──────── Data provided
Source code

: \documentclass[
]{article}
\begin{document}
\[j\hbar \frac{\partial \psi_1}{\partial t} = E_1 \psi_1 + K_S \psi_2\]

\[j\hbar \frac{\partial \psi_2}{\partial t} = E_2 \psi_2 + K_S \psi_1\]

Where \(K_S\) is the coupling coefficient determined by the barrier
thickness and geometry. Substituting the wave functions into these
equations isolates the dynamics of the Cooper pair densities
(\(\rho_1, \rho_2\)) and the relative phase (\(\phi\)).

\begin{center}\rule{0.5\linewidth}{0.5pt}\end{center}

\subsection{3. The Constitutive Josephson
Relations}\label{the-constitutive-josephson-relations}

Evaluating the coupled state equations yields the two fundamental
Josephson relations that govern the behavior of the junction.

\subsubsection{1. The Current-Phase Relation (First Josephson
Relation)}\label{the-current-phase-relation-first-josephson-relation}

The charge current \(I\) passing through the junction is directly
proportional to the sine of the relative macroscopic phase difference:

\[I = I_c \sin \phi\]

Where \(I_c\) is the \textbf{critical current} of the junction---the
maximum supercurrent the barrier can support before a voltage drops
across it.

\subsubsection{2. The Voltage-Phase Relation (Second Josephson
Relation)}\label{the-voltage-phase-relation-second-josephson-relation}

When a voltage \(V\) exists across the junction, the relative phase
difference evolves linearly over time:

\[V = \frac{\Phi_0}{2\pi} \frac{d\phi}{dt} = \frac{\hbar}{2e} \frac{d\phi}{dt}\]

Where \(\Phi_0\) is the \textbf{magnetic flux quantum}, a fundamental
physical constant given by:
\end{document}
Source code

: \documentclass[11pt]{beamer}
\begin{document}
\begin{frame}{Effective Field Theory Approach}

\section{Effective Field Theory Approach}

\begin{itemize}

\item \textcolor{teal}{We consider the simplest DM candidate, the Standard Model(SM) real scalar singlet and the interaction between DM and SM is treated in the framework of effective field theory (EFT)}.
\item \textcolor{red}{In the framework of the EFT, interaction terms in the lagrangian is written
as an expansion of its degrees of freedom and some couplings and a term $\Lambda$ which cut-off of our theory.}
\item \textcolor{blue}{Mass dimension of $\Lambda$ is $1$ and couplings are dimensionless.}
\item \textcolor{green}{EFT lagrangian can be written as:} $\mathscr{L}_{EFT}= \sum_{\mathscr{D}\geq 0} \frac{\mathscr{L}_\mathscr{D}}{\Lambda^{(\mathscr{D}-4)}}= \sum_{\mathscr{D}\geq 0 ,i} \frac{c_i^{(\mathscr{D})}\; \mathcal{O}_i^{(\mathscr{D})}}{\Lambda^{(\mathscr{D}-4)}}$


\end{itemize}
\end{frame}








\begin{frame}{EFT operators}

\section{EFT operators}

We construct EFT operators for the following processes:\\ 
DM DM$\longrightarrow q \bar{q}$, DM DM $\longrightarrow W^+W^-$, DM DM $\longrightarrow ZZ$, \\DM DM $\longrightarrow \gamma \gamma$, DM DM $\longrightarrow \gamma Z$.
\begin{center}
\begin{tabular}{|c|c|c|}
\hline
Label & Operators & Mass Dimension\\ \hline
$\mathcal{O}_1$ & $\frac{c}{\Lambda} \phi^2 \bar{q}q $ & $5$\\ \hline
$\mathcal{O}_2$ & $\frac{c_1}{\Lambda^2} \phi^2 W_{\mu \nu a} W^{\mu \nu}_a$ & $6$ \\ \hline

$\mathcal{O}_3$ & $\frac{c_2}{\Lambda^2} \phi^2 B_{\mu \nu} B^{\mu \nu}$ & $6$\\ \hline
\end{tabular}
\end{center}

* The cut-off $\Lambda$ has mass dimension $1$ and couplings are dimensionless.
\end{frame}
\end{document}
────────────────
— Task goal —
Look through the data and show every line containing "Approach".

— Problem solution —
\begin{frame}{Effective Field Theory Approach}
\section{Effective Field Theory Approach}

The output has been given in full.